2. Hanging out. Most bats love to hang (literally) in abandoned mines when trying to beat the summer heat or when seeking a spot to hide during winter. These hibernacula, or hibernation roosts, are essential for bat populations and are often destroyed or disturbed by humans and other species.
3. Fantastic Mr. Bat. There are more than 1000 species of bats in the world. The largest species is the Pteropus bat, also known as flying foxes or fruit bats.
4. Dead ringer. White-nose Syndrome is an alarming and mysterious disease affecting bat populations throughout North America, including Canada. In New Brunswick, it’s estimated about 99 per cent of little brown bats have died. In Nova Scotia, the syndrome has spread to Cape Breton. There is currently no cure or containment for the syndrome. Without one, it is expected that the entire Canadian population of bats will be affected within 12 to 18 years according to Canadian Wildlife Health Co-operative.
5. Of bats and men. Many people believe bats are rodents, but in fact bats are more closely related to primates and humans than rats or mice. They are very clean animals. Very few contract rabies and even then, the risk of contracting rabies from a bat is extremely low.
6. What’s the buzz? Bats are known to be good indicators of population control and ecosystem health. They help maintain insect populations in areas across Canada. Mosquitoes are a favourite bat snack. A single little brown bat can eat up to 600 of these blood-suckers in one hour!
7. No Dracula sightings here. Despite the spooky tales, most bats do not drink blood – especially the species found in Canada. Only three species in the world are known to drink (animal) blood. Bats in Canada will eat bugs, mainly night-flying insects, as bats are typically nocturnal and forge when the sun is down.
8. Visionaries. If you’re blind as a bat then you’re not blind at all! Contrary to popular belief, bats can see and some even rely on sight completely when hunting and flying. Nevertheless, most species of bat will find their way in the dark by emitting ultrasonic pulses of sound at objects and listen for echoes.
9. Right-wingers. The bones of a bat’s hand are elongated to support the thin double membrane of skin, which forms the wings. The scientific name for the group, Chiroptera, means “hand-wing.” In most cases, there is also a membrane between the hind legs and the tail. The membranes are also used to collect insects before they are eaten and to catch the newborn bats at birth. Some bats use their wings as raincoats, while others use them as blankets.
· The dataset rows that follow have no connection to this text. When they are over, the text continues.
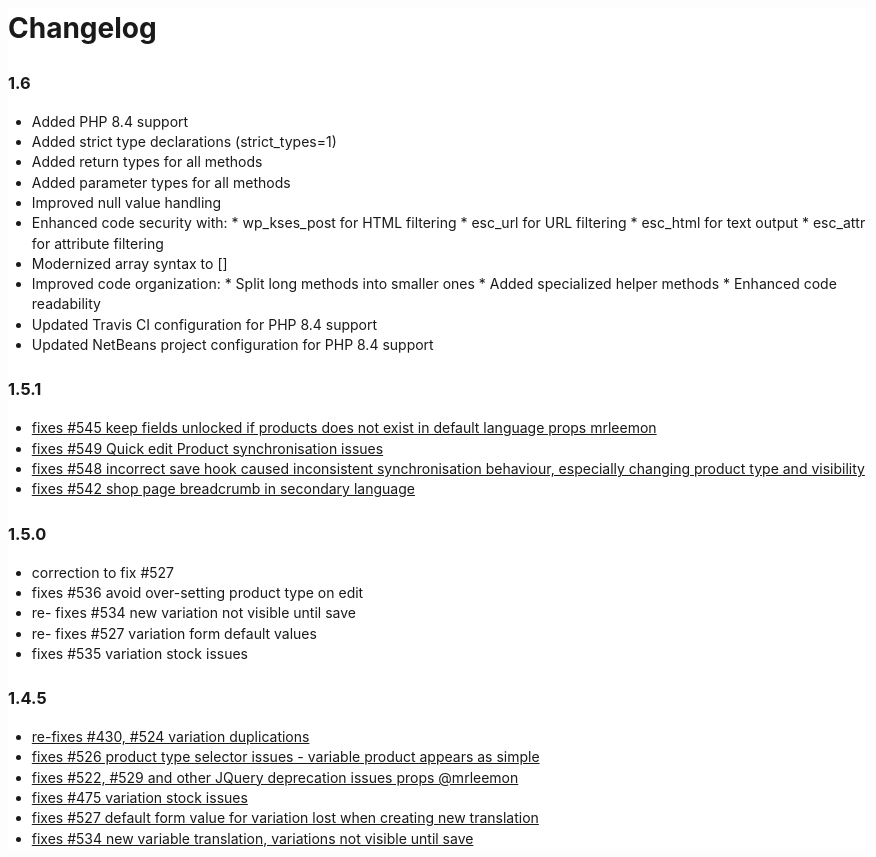 # Changelog

###  1.6

* Added PHP 8.4 support
* Added strict type declarations (strict_types=1)
* Added return types for all methods
* Added parameter types for all methods
* Improved null value handling
* Enhanced code security with:
        * wp_kses_post for HTML filtering
        * esc_url for URL filtering
        * esc_html for text output
        * esc_attr for attribute filtering
* Modernized array syntax to []
* Improved code organization:
        * Split long methods into smaller ones
        * Added specialized helper methods
        * Enhanced code readability
* Updated Travis CI configuration for PHP 8.4 support
* Updated NetBeans project configuration for PHP 8.4 support


###  1.5.1
* [fixes #545 keep fields unlocked if products does not exist in default language props mrleemon](https://github.com/hyyan/woo-poly-integration/issues/545)
* [fixes #549 Quick edit Product synchronisation issues](https://github.com/hyyan/woo-poly-integration/issues/549)
* [fixes #548 incorrect save hook caused inconsistent synchronisation behaviour, especially changing product type and visibility](https://github.com/hyyan/woo-poly-integration/issues/548)
* [fixes #542 shop page breadcrumb in secondary language](https://github.com/hyyan/woo-poly-integration/issues/542) 


### 1.5.0

* correction to fix #527
* fixes #536 avoid over-setting product type on edit
* re- fixes #534 new variation not visible until save
* re- fixes #527 variation form default values
* fixes #535 variation stock issues

### 1.4.5

* [re-fixes #430, #524 variation duplications](https://github.com/hyyan/woo-poly-integration/issues/476)
* [fixes #526 product type selector issues - variable product appears as simple](https://github.com/hyyan/woo-poly-integration/issues/526)
* [fixes #522, #529 and other JQuery deprecation issues props @mrleemon](https://github.com/hyyan/woo-poly-integration/issues/522)
* [fixes #475 variation stock issues](https://github.com/hyyan/woo-poly-integration/issues/475)
* [fixes #527 default form value for variation lost when creating new translation](https://github.com/hyyan/woo-poly-integration/issues/527)
* [fixes #534 new variable translation, variations not visible until save](https://github.com/hyyan/woo-poly-integration/issues/534)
10. What’s up (side-down)? Bats sleep upside down for very long periods, days or weeks, without falling down. They use a special locking mechanism in their ankles that keeps their toes curled and bodies secured. It is similar to the mechanism in a horse’s knee that lets it sleep while standing up. Since it is far more energy-efficient to go down than to go up, bats use gravity to start their flight. They simply uncurl the toes on their back legs, open their wings as they drop towards the ground, and start to fly.
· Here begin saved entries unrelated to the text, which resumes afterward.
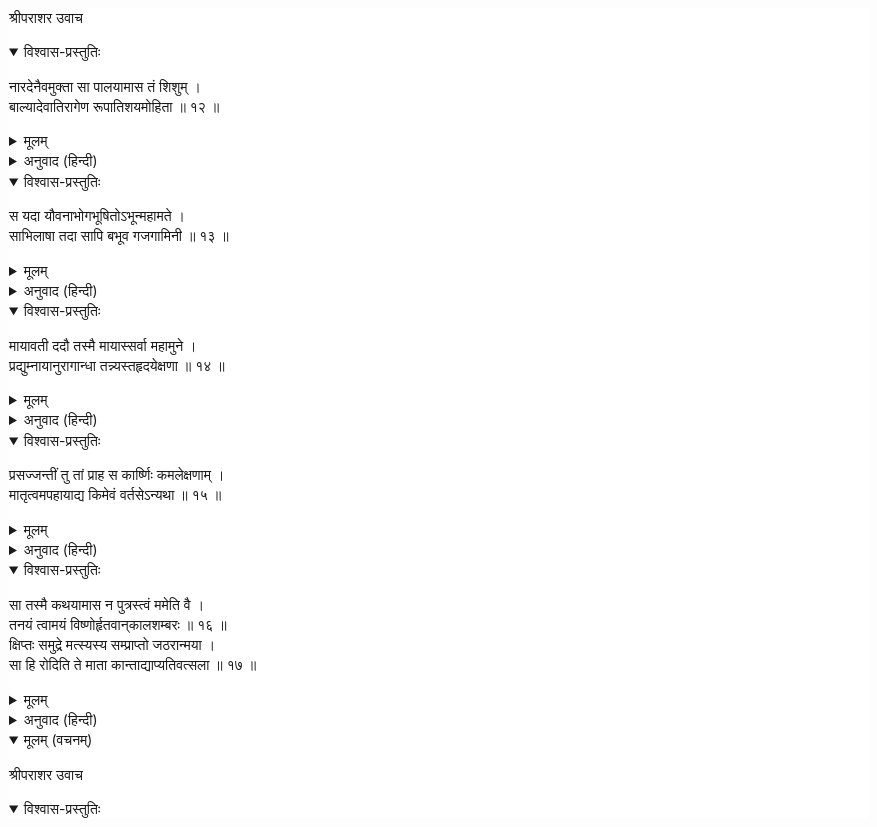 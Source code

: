 श्रीपराशर उवाच
</details>

<details open><summary>विश्वास-प्रस्तुतिः</summary>

नारदेनैवमुक्ता सा पालयामास तं शिशुम् ।  
बाल्यादेवातिरागेण रूपातिशयमोहिता ॥ १२ ॥
</details>

<details><summary>मूलम्</summary></details>

<details><summary>अनुवाद (हिन्दी)</summary></details>

<details open><summary>विश्वास-प्रस्तुतिः</summary>

स यदा यौवनाभोगभूषितोऽभून्महामते ।  
साभिलाषा तदा सापि बभूव गजगामिनी ॥ १३ ॥
</details>

<details><summary>मूलम्</summary></details>

<details><summary>अनुवाद (हिन्दी)</summary></details>

<details open><summary>विश्वास-प्रस्तुतिः</summary>

मायावती ददौ तस्मै मायास्सर्वा महामुने ।  
प्रद्युम्नायानुरागान्धा तन्न्यस्तहृदयेक्षणा ॥ १४ ॥
</details>

<details><summary>मूलम्</summary></details>

<details><summary>अनुवाद (हिन्दी)</summary></details>

<details open><summary>विश्वास-प्रस्तुतिः</summary>

प्रसज्जन्तीं तु तां प्राह स कार्ष्णिः कमलेक्षणाम् ।  
मातृत्वमपहायाद्य किमेवं वर्तसेऽन्यथा ॥ १५ ॥
</details>

<details><summary>मूलम्</summary></details>

<details><summary>अनुवाद (हिन्दी)</summary></details>

<details open><summary>विश्वास-प्रस्तुतिः</summary>

सा तस्मै कथयामास न पुत्रस्त्वं ममेति वै ।  
तनयं त्वामयं विष्णोर्हृतवान‍्कालशम्बरः ॥ १६ ॥  
क्षिप्तः समुद्रे मत्स्यस्य सम्प्राप्तो जठरान्मया ।  
सा हि रोदिति ते माता कान्ताद्याप्यतिवत्सला ॥ १७ ॥
</details>

<details><summary>मूलम्</summary></details>

<details><summary>अनुवाद (हिन्दी)</summary></details>

<details open><summary>मूलम् (वचनम्)</summary>

श्रीपराशर उवाच
</details>

<details open><summary>विश्वास-प्रस्तुतिः</summary>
11. Bat or solar panel? Bats sleep during the day and are active at night. By sleeping through the long hot summer days, bats conserve energy and also avoid competition with birds that eat insects during the day. Rather than maintain a steady body temperature like most other warm-blooded animals, bats can withstand a wide range of body temperatures. This allows them to take advantage of solar heat energy on warm days, while on cold days their body temperature drops to conserve energy.
12. Old man bat: Bats are known to live a long time in the wild, some surviving more than 30 years. Nonetheless, as with many mammal species, most bats die in their first or second year of life.
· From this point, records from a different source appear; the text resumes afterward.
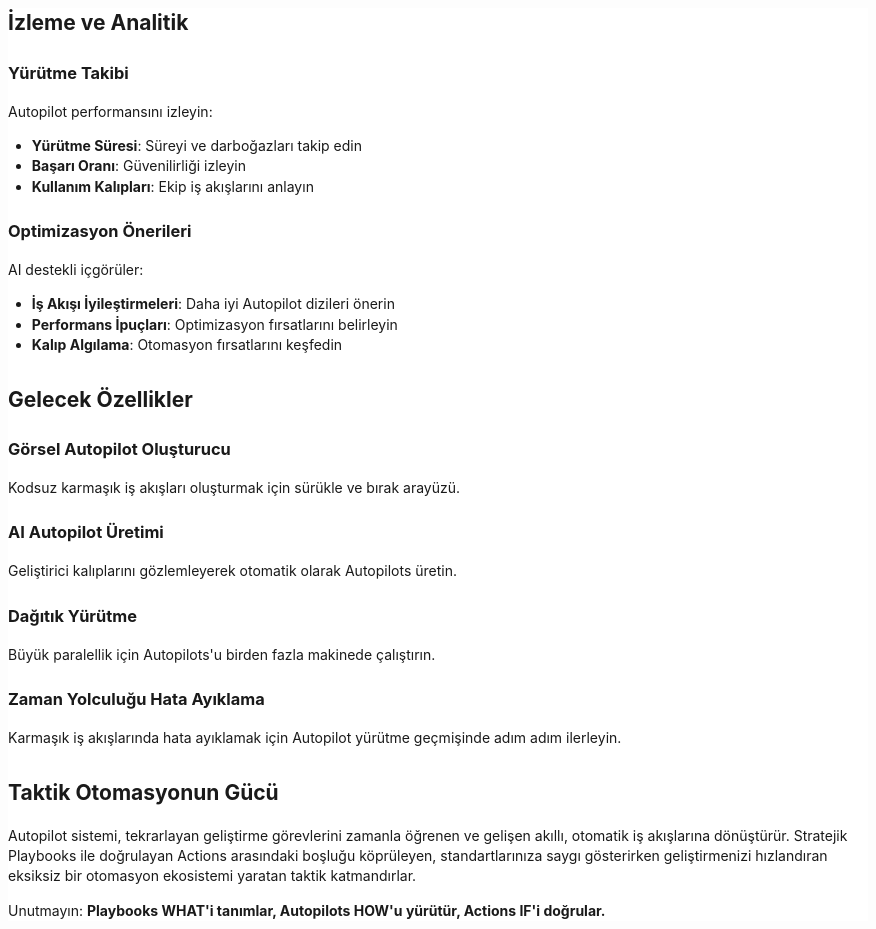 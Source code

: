## İzleme ve Analitik

### Yürütme Takibi

Autopilot performansını izleyin:

- **Yürütme Süresi**: Süreyi ve darboğazları takip edin
- **Başarı Oranı**: Güvenilirliği izleyin
- **Kullanım Kalıpları**: Ekip iş akışlarını anlayın

### Optimizasyon Önerileri

AI destekli içgörüler:

- **İş Akışı İyileştirmeleri**: Daha iyi Autopilot dizileri önerin
- **Performans İpuçları**: Optimizasyon fırsatlarını belirleyin
- **Kalıp Algılama**: Otomasyon fırsatlarını keşfedin

## Gelecek Özellikler

### Görsel Autopilot Oluşturucu

Kodsuz karmaşık iş akışları oluşturmak için sürükle ve bırak arayüzü.

### AI Autopilot Üretimi

Geliştirici kalıplarını gözlemleyerek otomatik olarak Autopilots üretin.

### Dağıtık Yürütme

Büyük paralellik için Autopilots'u birden fazla makinede çalıştırın.

### Zaman Yolculuğu Hata Ayıklama

Karmaşık iş akışlarında hata ayıklamak için Autopilot yürütme geçmişinde adım adım ilerleyin.

## Taktik Otomasyonun Gücü

Autopilot sistemi, tekrarlayan geliştirme görevlerini zamanla öğrenen ve gelişen akıllı, otomatik iş akışlarına dönüştürür. Stratejik Playbooks ile doğrulayan Actions arasındaki boşluğu köprüleyen, standartlarınıza saygı gösterirken geliştirmenizi hızlandıran eksiksiz bir otomasyon ekosistemi yaratan taktik katmandırlar.

Unutmayın: **Playbooks WHAT'i tanımlar, Autopilots HOW'u yürütür, Actions IF'i doğrular.**

<PageCTA
  title="İlk Autopilot'unuzu Konuşlandırın"
  subtitle="Karmaşık iş akışlarını akıllı, kendi kendini geliştiren AI ajanlarıyla otomatikleştirin"
  buttonText="Autopilot Sistemini Başlatın"
  buttonLink="/tr/autopilots"
  buttonStyle="secondary"
  footer="Tekrardan otomasyona. Manuel'den büyülüye."
/>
13. Shining the bat signal: NCC has more than 100 properties across Canada, many of which are home to bats. Chase Woods in Duncan, BC is a hotspot for these flying mammals and is known to have at least three or four bat species on the property. NCC occasionally hosts bat-spotting events, where a bat detector is used to translate bats’ high-frequency echolocating calls so they can be heard by Conservation Volunteers and recorded for population surveys.
NCC is doing their part to protect bat habitats such as abandoned caves and helped secure the entrance of Queen Victoria Mine near Nelson, BC to prevent curious wanders awhile still allowing bat access.